Enbridge Says `Drain-Up' Completed, Most Oil Recovered After Illinois Leak
Enbridge Energy Partners LP drained most of the oil from a damaged pipeline in Illinois that has disrupted crude transports from Canada to the refineries in the U.S. Midwest and helped push prices higher.
The Line 6A pipe, in Romeoville, 30 miles (48 kilometers) southwest of Chicago, remains shut and there’s no estimate for when it may start, the Houston-based company said today in a statement. “Enbridge’s schedulers are working with shippers to divert crude oil volumes to other available pipelines and storage facilities,” the company said today.
Crude oil for October delivery rose 77 cents, or 1 percent, to $77.22 a barrel in electronic trading on the New York Mercantile Exchange as supply disruption coincided with optimism about recovery in the U.S. and growing oil demand in China.
Enbridge said it finished the “drain up” of the remaining oil and that it collected about 6,050 barrels out of the 6,100 leaked. The 670,000-barrel-a-day pipe, which can supply more than one-third of the oil imported from Canada by Midwestern refiners, was shut Sept. 9 after leaking oil.
Top Priority
“The health and safety of the public and of the people working on the clean-up remain Enbridge’s top priority,” President Terrance McGill said in a statement.
Citgo Petroleum Corp. said on Sept. 10 that it’s seeking other supplies for its 170,500-barrel-a-day Lemont refinery thar gets crude through the pipeline. ConocoPhillips’ Wood River plant and Exxon Mobil Corp.’s Joliet refinery in Illinois, along with BP Plc’s Whiting plant in Indiana, are also located in the vicinity of the pipeline.

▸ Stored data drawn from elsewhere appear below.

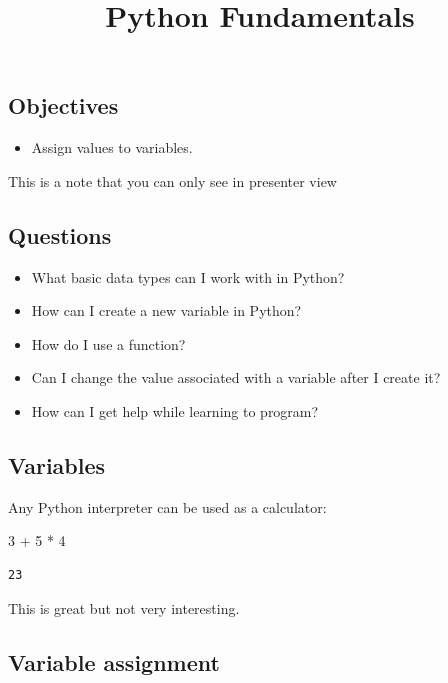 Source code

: \documentclass[
  letterpaper,
  DIV=11,
  numbers=noendperiod]{scrartcl}
\title{Python Fundamentals}
\author{}
\date{}
\newenvironment{Shaded}{\begin{snugshade}}{\end{snugshade}}
\newcommand{\DecValTok}[1]{\textcolor[rgb]{0.68,0.00,0.00}{#1}}
\newcommand{\OperatorTok}[1]{\textcolor[rgb]{0.37,0.37,0.37}{#1}}
\providecommand{\tightlist}{%
  \setlength{\itemsep}{0pt}\setlength{\parskip}{0pt}}
\begin{document}
\maketitle


\subsection{Objectives}\label{objectives}

\begin{itemize}
\tightlist
\item
  Assign values to variables.
\end{itemize}

This is a note that you can only see in presenter view

\subsection{Questions}\label{questions}

\begin{itemize}
\item
  What basic data types can I work with in Python?
\item
  How can I create a new variable in Python?
\item
  How do I use a function?
\item
  Can I change the value associated with a variable after I create it?
\item
  How can I get help while learning to program?
\end{itemize}

\subsection{Variables}\label{variables}

Any Python interpreter can be used as a calculator:

\begin{Shaded}
\begin{Highlighting}[]
\DecValTok{3} \OperatorTok{+} \DecValTok{5} \OperatorTok{*} \DecValTok{4}
\end{Highlighting}
\end{Shaded}

\begin{verbatim}
23
\end{verbatim}

This is great but not very interesting.

\subsection{Variable assignment}\label{variable-assignment}
\end{document}
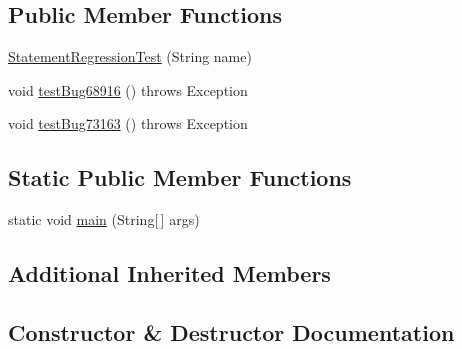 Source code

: \subsection*{Public Member Functions}
\begin{DoxyCompactItemize}
\item 
\mbox{\hyperlink{classtestsuite_1_1regression_1_1jdbc4_1_1_statement_regression_test_a6ba7872d1c9f3f47ea05610e9d1faf08}{Statement\+Regression\+Test}} (String name)
\item 
void \mbox{\hyperlink{classtestsuite_1_1regression_1_1jdbc4_1_1_statement_regression_test_ad8ad2771f5274586204b1b6317699c31}{test\+Bug68916}} ()  throws Exception 
\item 
void \mbox{\hyperlink{classtestsuite_1_1regression_1_1jdbc4_1_1_statement_regression_test_a787d86c71bb2f79af1594e419fd382d3}{test\+Bug73163}} ()  throws Exception 
\end{DoxyCompactItemize}
\subsection*{Static Public Member Functions}
\begin{DoxyCompactItemize}
\item 
static void \mbox{\hyperlink{classtestsuite_1_1regression_1_1jdbc4_1_1_statement_regression_test_a312fe3e3cb32a58d3a52addcb4e1dba2}{main}} (String\mbox{[}$\,$\mbox{]} args)
\end{DoxyCompactItemize}
\subsection*{Additional Inherited Members}


\subsection{Constructor \& Destructor Documentation}
\mbox{\label{classtestsuite_1_1regression_1_1jdbc4_1_1_statement_regression_test_a6ba7872d1c9f3f47ea05610e9d1faf08}} 
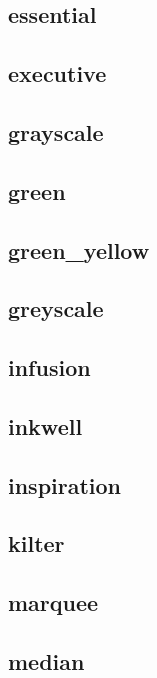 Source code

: \subsection{\ttfamily essential}
\newpage
\subsection{\ttfamily executive}
\newpage
\subsection{\ttfamily grayscale}
\newpage
\subsection{\ttfamily green}
\newpage
\subsection{\ttfamily green\_yellow}
\newpage
\subsection{\ttfamily greyscale}
\newpage
\subsection{\ttfamily infusion}
\newpage
\subsection{\ttfamily inkwell}
\newpage
\subsection{\ttfamily inspiration}
\newpage
\subsection{\ttfamily kilter}
\newpage
\subsection{\ttfamily marquee}
\newpage
\subsection{\ttfamily median}
\newpage
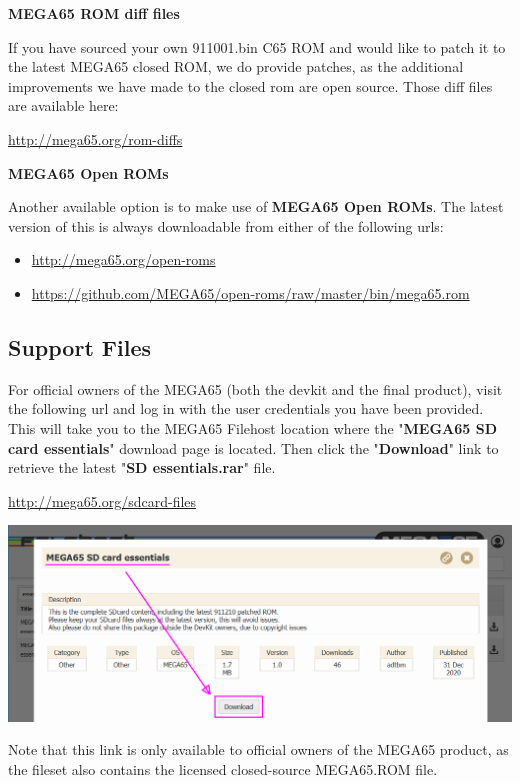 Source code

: \textbf{MEGA65 ROM diff files}

If you have sourced your own 911001.bin C65 ROM and would like to patch it to the latest MEGA65 closed ROM,
we do provide patches, as the additional improvements we have made to the closed rom are open source.
Those diff files are available here:

\url{http://mega65.org/rom-diffs}

\textbf{MEGA65 Open ROMs}

Another available option is to make use of \textbf{MEGA65 Open ROMs}. The latest version of this is always downloadable from either of the following urls:

\begin{itemize}
  \item \url{http://mega65.org/open-roms}
  \item \url{https://github.com/MEGA65/open-roms/raw/master/bin/mega65.rom}
\end{itemize}


\subsection{Support Files}

For official owners of the MEGA65 (both the devkit and the final product), visit the following url and log in with the user credentials you have been provided. This will take you to the MEGA65 Filehost location where the "\textbf{MEGA65 SD card essentials}" download page is located. Then click the "\textbf{Download}" link to retrieve the latest "\textbf{SD essentials.rar}" file.

\url{http://mega65.org/sdcard-files}

\includegraphics[width=\linewidth]{images/latest_support_files_with_closedrom.png}

Note that this link is only available to official owners of the MEGA65 product, as the fileset also contains the licensed closed-source MEGA65.ROM file.

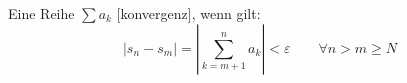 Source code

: Eine Reihe $\sum a_k$ [konvergenz], wenn gilt:
$$|s_n - s_m| = \left|\sum_{k=m+1}^{n} a_k\right| < \varepsilon \qquad \forall n > m \geq N$$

The 34-inch line runs 466 miles from Superior, Wisconsin, to Griffith, Indiana, according to an Enbridge website. It carries light, medium and sour crudes.
Canada is the largest exporter of crude to the U.S., sending 2.2 million barrels a day in June, according to the Energy Department. More than a quarter of that arrives by pipeline into the Chicago area.
The U.S. Department of Transportation’s Pipeline and Hazardous Materials Safety Administration is investigating the incident, Patricia Klinger, an agency spokeswoman, said in an e- mail yesterday. The National Transportation Safety Board also has an investigator at the site, she said.